Par conséquent, le juge estime que le fait de réduire les immigrés à de simples délinquants, même potentiels, les qualifiants de voleurs, de violeurs, d’assassins, le chroniqueur a tenu, à leur encontre des propos particulièrement outrageants et dégradants qui revêtent un caractère injurieux et qui visent un groupe de personnes à raison de leur non-appartenance à la nation française.
Le juge va également retenir que les propos tenus visées les personnes immigrées en ce qu’elles n’appartiennent pas à la nation française et qu’ils sont « de nature à justifier la haine et la violence des spectateurs en suscitant la détestation des immigrés en réaction à l’invasion et aux agressions décrites de la part de ce groupe ».
Aux termes de l’article 33 de la loi du 29 juillet 1881, l’injure raciste est passible d’un an d’emprisonnement et de 45.000 euros d’amende.
Et à l’égard de faits de provocation à la discrimination, à la haine ou à la violence de caractère raciste, l’article 24 de la loi de juillet 1881 prévoit la possibilité de peines pouvant aller jusqu’à 5 ans de prison et 45.000 euros d’amende.
Néanmoins, Éric Zemmour a été condamné à 100 jours d’amende à 100 euros, soit 10.000 euros d’amende, une peine, bien en-deçà des peines susceptibles d’être prononcées. Et le directeur de la publication a été condamné à 3.000 euros d’amende.
Et à titre de réparation du préjudice subi par les associations déclarées recevables en leur constitution de partie civile, le Tribunal a accordé à la Maison des potes la somme de 2.000 euros ainsi qu’autre associations antiracistes partie civile.
Après la rendue publique de la délibération, la maison des potes peut se féliciter de la condamnation d’Éric Zemmour, même si le président de l’association Samuel Thomas, trouve regrettable que le tribunal n’ait pas prononcé une peine complémentaire d’inéligibilité.
Pour ces faits, Me Jérôme Karsenti, avocat de la Maison des potes-maison de l’égalité, avait demander une condamnation qui « rappelle » que « La parole d’Éric Zemmour n’est pas une opinion, elle est un délit ». Satisfait, de cette décision, il déclare sur RCM que « la justice a été ferme et rappeler à un moment extrêmement important de la vie publique française, en période électorale, que le racisme n’est pas une opinion et que la radicalisation des propos était d’une violence extrême et fabriquer des violences.
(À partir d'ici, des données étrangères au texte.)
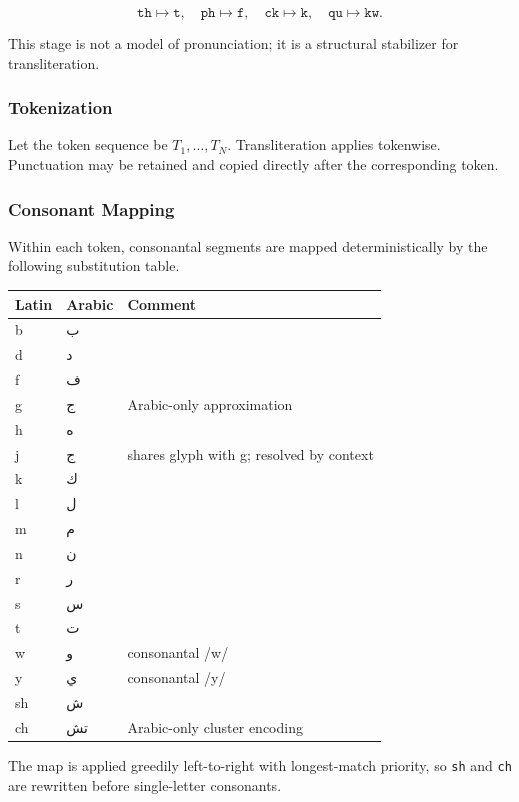 \documentclass[12pt]{article}
\newcommand{\AR}[1]{\foreignlanguage{arabic}{#1}}
\begin{document}
\[
\texttt{th} \mapsto \texttt{t},\quad
\texttt{ph} \mapsto \texttt{f},\quad
\texttt{ck} \mapsto \texttt{k},\quad
\texttt{qu} \mapsto \texttt{kw}.
\]

This stage is not a model of pronunciation; it is a structural stabilizer for transliteration.

\subsubsection{Tokenization}

Let the token sequence be $T_1,\dots,T_N$. Transliteration applies tokenwise. Punctuation may be retained and copied directly after the corresponding token.

\subsubsection{Consonant Mapping}

Within each token, consonantal segments are mapped deterministically by the following substitution table.

\begin{center}
\begin{tabular}{lll}
Latin & Arabic & Comment \\
\hline
b & \AR{ب} & \\
d & \AR{د} & \\
f & \AR{ف} & \\
g & \AR{ج} & Arabic-only approximation \\
h & \AR{ه} & \\
j & \AR{ج} & shares glyph with g; resolved by context \\
k & \AR{ك} & \\
l & \AR{ل} & \\
m & \AR{م} & \\
n & \AR{ن} & \\
r & \AR{ر} & \\
s & \AR{س} & \\
t & \AR{ت} & \\
w & \AR{و} & consonantal /w/ \\
y & \AR{ي} & consonantal /y/ \\
sh & \AR{ش} & \\
ch & \AR{تش} & Arabic-only cluster encoding \\
\end{tabular}
\end{center}

The map is applied greedily left-to-right with longest-match priority, so \texttt{sh} and \texttt{ch} are rewritten before single-letter consonants.
\end{document}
Elle vient dire stop à un débat public qui a pris trop excès et permet de dire n’importe quoi et surtout de faire du mal à beaucoup de gens, c’est un message à l’extrême droite très fort ».[2]
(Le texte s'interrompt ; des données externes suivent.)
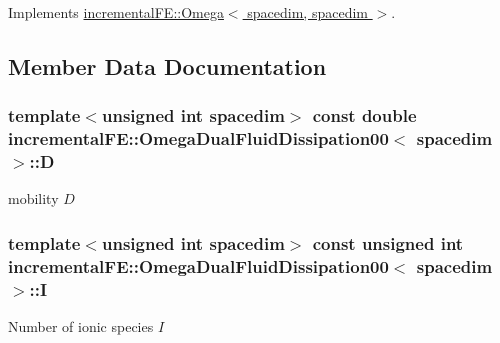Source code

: Implements \hyperlink{classincremental_f_e_1_1_omega_3_01spacedim_00_01spacedim_01_4_a40131354ef0a28ca48a0e6c9ed33aa33}{incremental\+F\+E\+::\+Omega$<$ spacedim, spacedim $>$}.



\subsection{Member Data Documentation}
\subsubsection[{\texorpdfstring{D}{D}}]{\setlength{\rightskip}{0pt plus 5cm}template$<$unsigned int spacedim$>$ const double {\bf incremental\+F\+E\+::\+Omega\+Dual\+Fluid\+Dissipation00}$<$ spacedim $>$\+::D\hspace{0.3cm}{\ttfamily [private]}}\hypertarget{classincremental_f_e_1_1_omega_dual_fluid_dissipation00_a3ce80218311cfbcf3cbf790dea3f9efd}{}\label{classincremental_f_e_1_1_omega_dual_fluid_dissipation00_a3ce80218311cfbcf3cbf790dea3f9efd}
mobility $D$ 
\subsubsection[{\texorpdfstring{I}{I}}]{\setlength{\rightskip}{0pt plus 5cm}template$<$unsigned int spacedim$>$ const unsigned int {\bf incremental\+F\+E\+::\+Omega\+Dual\+Fluid\+Dissipation00}$<$ spacedim $>$\+::I\hspace{0.3cm}{\ttfamily [private]}}\hypertarget{classincremental_f_e_1_1_omega_dual_fluid_dissipation00_ac10745e41cfa5deeb5a006e5379809fe}{}\label{classincremental_f_e_1_1_omega_dual_fluid_dissipation00_ac10745e41cfa5deeb5a006e5379809fe}
Number of ionic species $I$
Quant à l’avocat d’Éric Zemmour, Me Olivier Pardo face à la presse a estimé que « les migrants ne sont ni une race ni ethnie et donc poursuivre pour provocation à la haine raciale n’avait pas de sens (...) et qu’un jugement a été rendu, mais la justice n’est pas encore passé » et décide d’interjeter appel[3].
Cette décision affirme que l’exercice de la liberté d’expression comporte des devoirs et responsabilités et que le faire d’être sur un débat public ne saurait justifier les injures et les provocations à la discrimination et à la haine raciale. Le droit à la liberté d’expression ne saurait être utilisé pour promouvoir des idées contraires à l’article 10 de la Convention européenne des droits de l’homme.